I think many people find the idea of this interview particularly stressful. Being judged as to whether you’re good enough is something few find comfortable. However, whether the interview actually is stressful or not largely depends on us. Done well, this interview can be a learning opportunity for all involved.

The Business Obligation

Does the person have the role-specific knowledge and skill to succeed if hired? That’s the key decision to be made. If not, the interview process should stop here.

A Humane Approach

A key tool in making the above assessment is a good job description and making sure interviewers are familiar with it.

Next, we need to craft an interview that will consistently provide accurate evaluations across interviewers and candidates of varying backgrounds and personalities.

The questions

The specific questions will necessarily differ from one role to the next. We will collect sample questions that we feel represent the above viewpoint in the Appendices section of this site.

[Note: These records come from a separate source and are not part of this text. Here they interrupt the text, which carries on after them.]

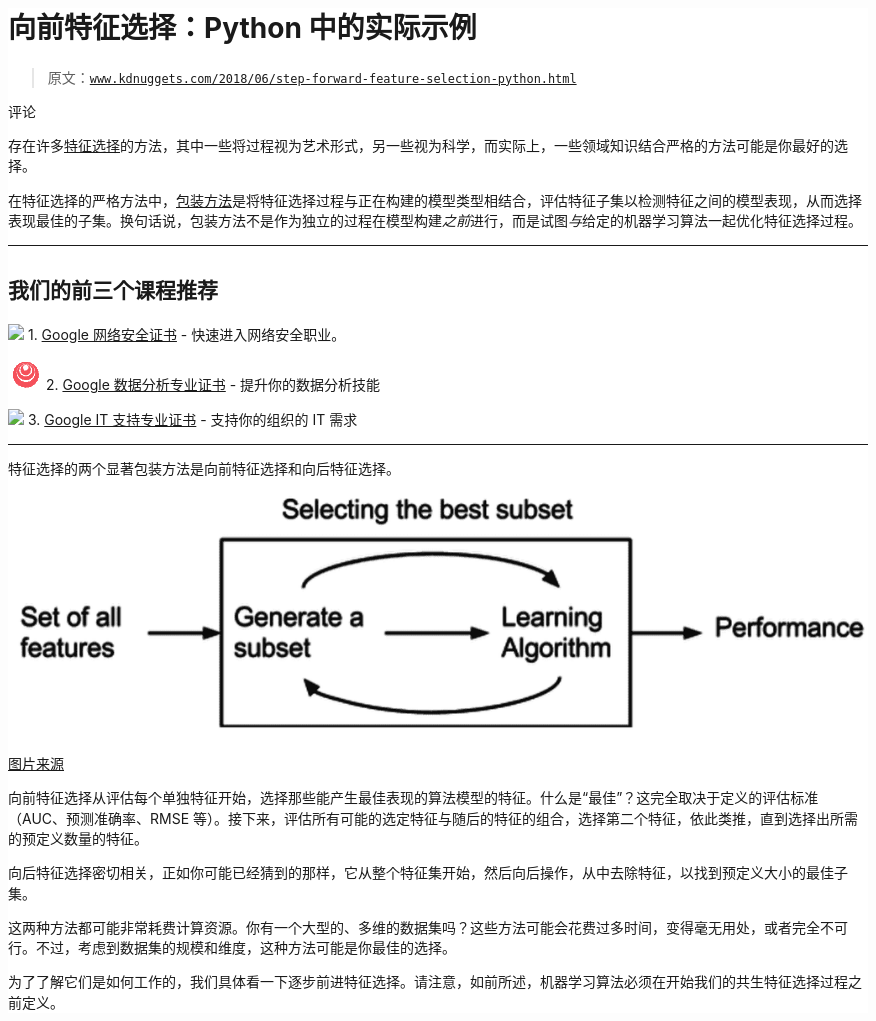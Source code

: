 # 向前特征选择：Python 中的实际示例

> 原文：[`www.kdnuggets.com/2018/06/step-forward-feature-selection-python.html`](https://www.kdnuggets.com/2018/06/step-forward-feature-selection-python.html)

评论

存在许多[特征选择](https://en.wikipedia.org/wiki/Feature_selection)的方法，其中一些将过程视为艺术形式，另一些视为科学，而实际上，一些领域知识结合严格的方法可能是你最好的选择。

在特征选择的严格方法中，[包装方法](https://en.wikipedia.org/wiki/Feature_selection#Wrapper_method)是将特征选择过程与正在构建的模型类型相结合，评估特征子集以检测特征之间的模型表现，从而选择表现最佳的子集。换句话说，包装方法不是作为独立的过程在模型构建*之前*进行，而是试图*与*给定的机器学习算法一起优化特征选择过程。

* * *

## 我们的前三个课程推荐

![](img/0244c01ba9267c002ef39d4907e0b8fb.png) 1\. [Google 网络安全证书](https://www.kdnuggets.com/google-cybersecurity) - 快速进入网络安全职业。

![](img/e225c49c3c91745821c8c0368bf04711.png) 2\. [Google 数据分析专业证书](https://www.kdnuggets.com/google-data-analytics) - 提升你的数据分析技能

![](img/0244c01ba9267c002ef39d4907e0b8fb.png) 3\. [Google IT 支持专业证书](https://www.kdnuggets.com/google-itsupport) - 支持你的组织的 IT 需求

* * *

特征选择的两个显著包装方法是向前特征选择和向后特征选择。

![图片](img/17075aa097f90c967aa0ef0730e1a2ba.png)

[图片来源](https://en.wikipedia.org/wiki/Feature_selection)

向前特征选择从评估每个单独特征开始，选择那些能产生最佳表现的算法模型的特征。什么是“最佳”？这完全取决于定义的评估标准（AUC、预测准确率、RMSE 等）。接下来，评估所有可能的选定特征与随后的特征的组合，选择第二个特征，依此类推，直到选择出所需的预定义数量的特征。

向后特征选择密切相关，正如你可能已经猜到的那样，它从整个特征集开始，然后向后操作，从中去除特征，以找到预定义大小的最佳子集。

这两种方法都可能非常耗费计算资源。你有一个大型的、多维的数据集吗？这些方法可能会花费过多时间，变得毫无用处，或者完全不可行。不过，考虑到数据集的规模和维度，这种方法可能是你最佳的选择。

为了了解它们是如何工作的，我们具体看一下逐步前进特征选择。请注意，如前所述，机器学习算法必须在开始我们的共生特征选择过程之前定义。
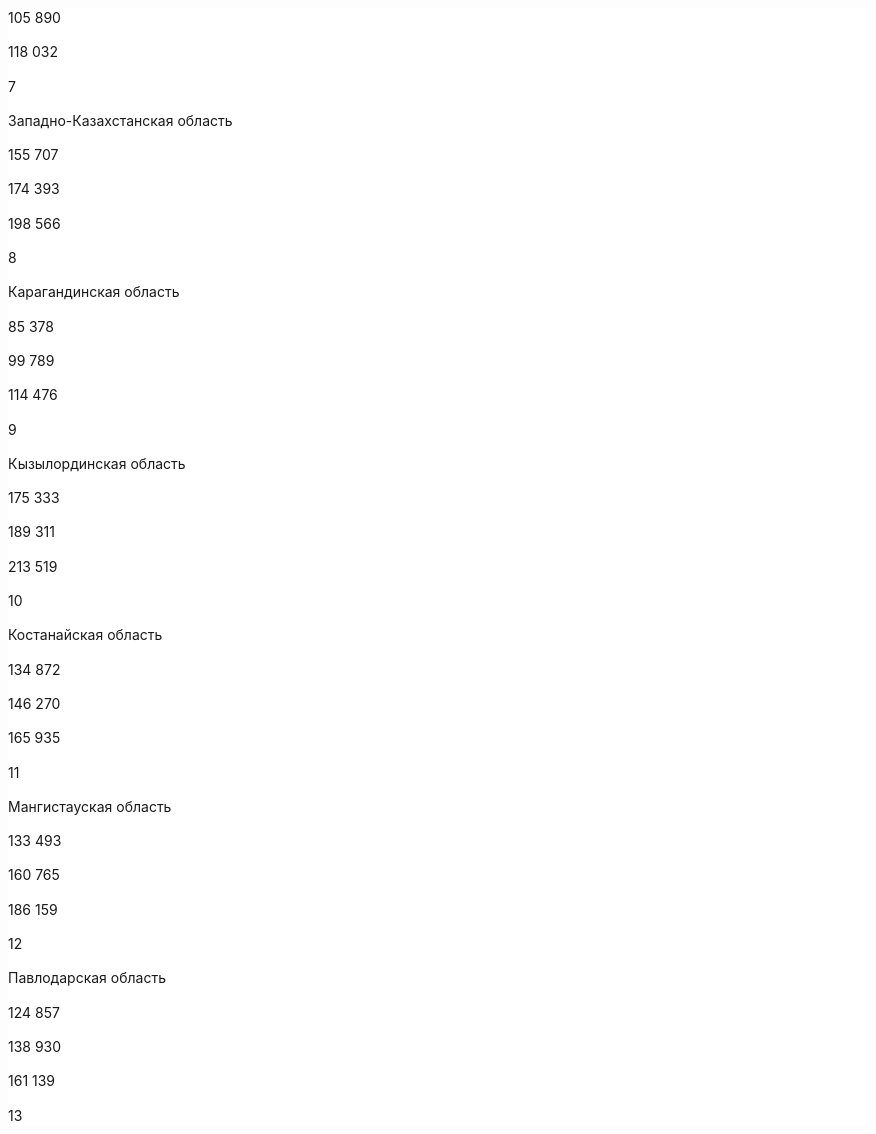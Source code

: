 105 890

118 032

7

За­пад­но-Ка­зах­стан­ская об­ласть

155 707

174 393

198 566

8

Ка­ра­ган­дин­ская об­ласть

85 378

99 789

114 476

9

Кы­зы­лор­дин­ская об­ласть

175 333

189 311

213 519

10

Ко­ста­най­ская об­ласть

134 872

146 270

165 935

11

Ман­ги­ста­ус­кая об­ласть

133 493

160 765

186 159

12

Пав­ло­дар­ская об­ласть

124 857

138 930

161 139

13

With that said, here is a highly generalized sample line of discussion that could be adapted to a variety of roles.

  • I’d like you to think of a challenging problem that you helped solve.
  • First, could you tell me what the problem was?
    • Why was that a problem for the business?
    • Was there anything that made the problem especially challenging?
    • Had anyone tried to solve it before?
  • Did you work on it alone or with others?
    • Did that make it easier or more challenging?
  • What was your specific involvement in the work?
  • Were there any failures along the way?
  • Were there any other solutions that you considered?
  • Did you need anyone’s approval to roll out the solution?
  • Did you need other’s support for it to be adopted?
  • How was its effectiveness assessed?
  • In retrospect, would you have done anything differently?

My goal is to engage the candidate in a discussion where I can learn how they think. I try to avoid the trap of testing whether they can accurately recite the equivalent of trivia facts, especially if in the day-to-day of the role it would be professionally acceptable to look these up from some reference.

Explain next steps

Naturally people are going to want to know what to expect next. A good practice is to conclude the conversation with an explanation of what the rest of the interview process will look like, who will be contacting them, and when they should expect to hear from them.